▶ [PROBLEM DETAILS]
Say how many lines in the entries hold the word "ressources", and reply with that number only.

** DATASET RECORDS follows **

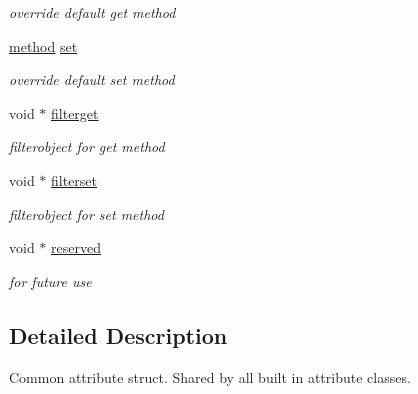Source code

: \begin{DoxyCompactItemize}
\begin{DoxyCompactList}\small\item\em override default get method \item\end{DoxyCompactList}\item 
\hypertarget{structt__jit__attr_ac704152cb5f603f27eb432a5a7777763}{
\hyperlink{group__datatypes_gac26ba0a173b50597f5738132e059b42d}{method} \hyperlink{structt__jit__attr_ac704152cb5f603f27eb432a5a7777763}{set}}
\label{structt__jit__attr_ac704152cb5f603f27eb432a5a7777763}

\begin{DoxyCompactList}\small\item\em override default set method \item\end{DoxyCompactList}\item 
\hypertarget{structt__jit__attr_a895dc10f0c8a79abdfbf6641172e74d7}{
void $\ast$ \hyperlink{structt__jit__attr_a895dc10f0c8a79abdfbf6641172e74d7}{filterget}}
\label{structt__jit__attr_a895dc10f0c8a79abdfbf6641172e74d7}

\begin{DoxyCompactList}\small\item\em filterobject for get method \item\end{DoxyCompactList}\item 
\hypertarget{structt__jit__attr_ab9a0dec949526649b53351a0f7630d50}{
void $\ast$ \hyperlink{structt__jit__attr_ab9a0dec949526649b53351a0f7630d50}{filterset}}
\label{structt__jit__attr_ab9a0dec949526649b53351a0f7630d50}

\begin{DoxyCompactList}\small\item\em filterobject for set method \item\end{DoxyCompactList}\item 
\hypertarget{structt__jit__attr_a9f7eae811b0e2084a948bee6cf507f7c}{
void $\ast$ \hyperlink{structt__jit__attr_a9f7eae811b0e2084a948bee6cf507f7c}{reserved}}
\label{structt__jit__attr_a9f7eae811b0e2084a948bee6cf507f7c}

\begin{DoxyCompactList}\small\item\em for future use \item\end{DoxyCompactList}\end{DoxyCompactItemize}


\subsection{Detailed Description}
Common attribute struct. Shared by all built in attribute classes. 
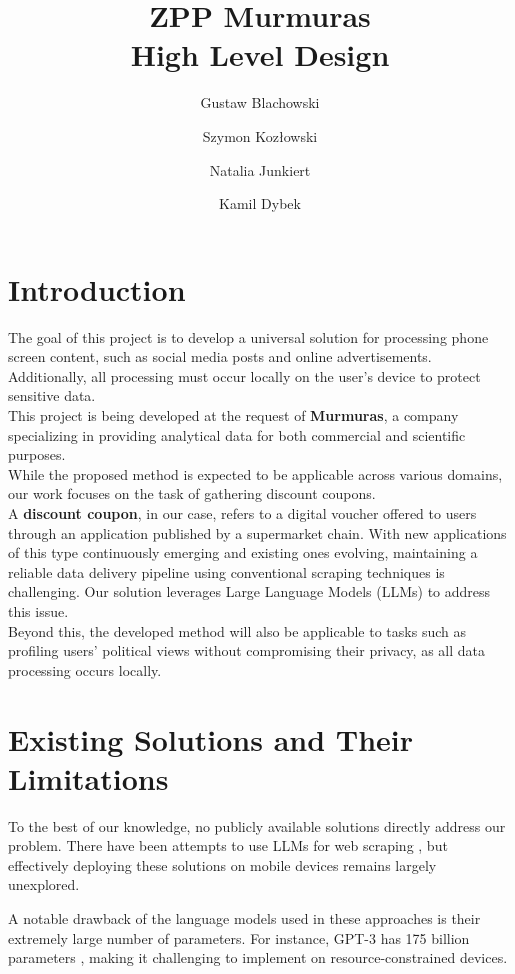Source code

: \documentclass[12pt]{article}
\title{ZPP Murmuras\\ High Level Design}
\author{Gustaw Blachowski \and Szymon Kozłowski \and Natalia Junkiert \and Kamil Dybek}
\date{}
\begin{document}
\maketitle

\section*{Introduction}
The goal of this project is to develop a universal solution for processing phone screen content, such as social media posts and online advertisements. Additionally, all processing must occur locally on the user's device to protect sensitive data.\\

This project is being developed at the request of \textbf{Murmuras}, a company specializing in providing analytical data for both commercial and scientific purposes.\\

While the proposed method is expected to be applicable across various domains, our work focuses on the task of gathering discount coupons.\\

A \textbf{discount coupon}, in our case, refers to a digital voucher offered to users through an application published by a supermarket chain. With new applications of this type continuously emerging and existing ones evolving, maintaining a reliable data delivery pipeline using conventional scraping techniques is challenging. Our solution leverages Large Language Models (LLMs) to address this issue.\\

Beyond this, the developed method will also be applicable to tasks such as profiling users' political views without compromising their privacy, as all data processing occurs locally.


\section*{Existing Solutions and Their Limitations}
To the best of our knowledge, no publicly available solutions directly address our problem. There have been attempts to use LLMs for web scraping \cite{scrapegraph-ai}\cite{llm-reader}, but effectively deploying these solutions on mobile devices remains largely unexplored.

A notable drawback of the language models used in these approaches is their extremely large number of parameters. For instance, GPT-3 has 175 billion parameters \cite{brown2020languagemodelsfewshotlearners}, making it challenging to implement on resource-constrained devices.
\end{document}

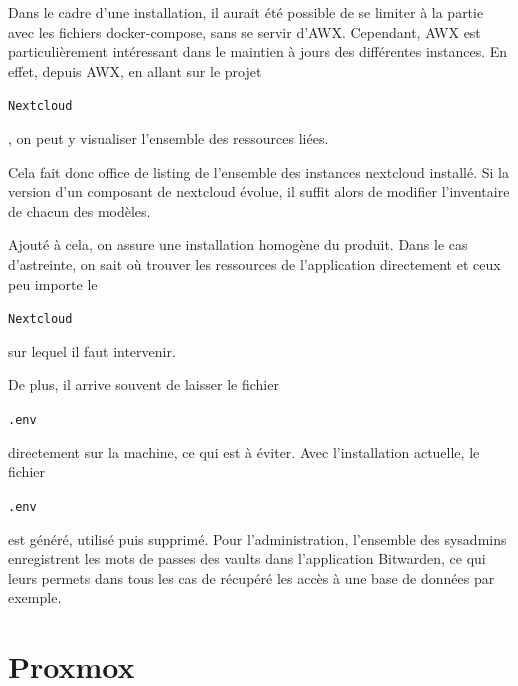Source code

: \documentclass[12pt, a4paper, twoside]{article}
\begin{document}
Dans le cadre d'une installation, il aurait été possible de se limiter à la partie avec les fichiers docker-compose, sans se servir d'AWX. 
Cependant, AWX est particulièrement intéressant dans le maintien à jours des différentes instances. 
En effet, depuis AWX, en allant sur le projet \begin{code}\texttt{\gls{Nextcloud}}\end{code}, on peut y visualiser l'ensemble des ressources liées.

Cela fait donc office de listing de l'ensemble des instances nextcloud installé. 
Si la version d'un composant de nextcloud évolue, il suffit alors de modifier l'inventaire de chacun des modèles.

Ajouté à cela, on assure une installation homogène du produit. 
Dans le cas d'astreinte, on sait où trouver les ressources de l'application directement et ceux peu importe le \begin{code}\texttt{\gls{Nextcloud}}\end{code} sur lequel il faut intervenir.

De plus, il arrive souvent de laisser le fichier \begin{code}\texttt{.env}\end{code} directement sur la machine, ce qui est à éviter. 
Avec l'installation actuelle, le fichier \begin{code}\texttt{.env}\end{code} est généré, utilisé puis supprimé. 
Pour l'administration, l'ensemble des sysadmins enregistrent les mots de passes des vaults dans l'application Bitwarden, ce qui leurs permets dans tous les cas de récupéré les accès à une base de données par exemple.

\newpage
\section{Proxmox}
\end{document}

** End of DATASET RECORDS **

▶ [RESULT FOR THIS EXERCISE]
2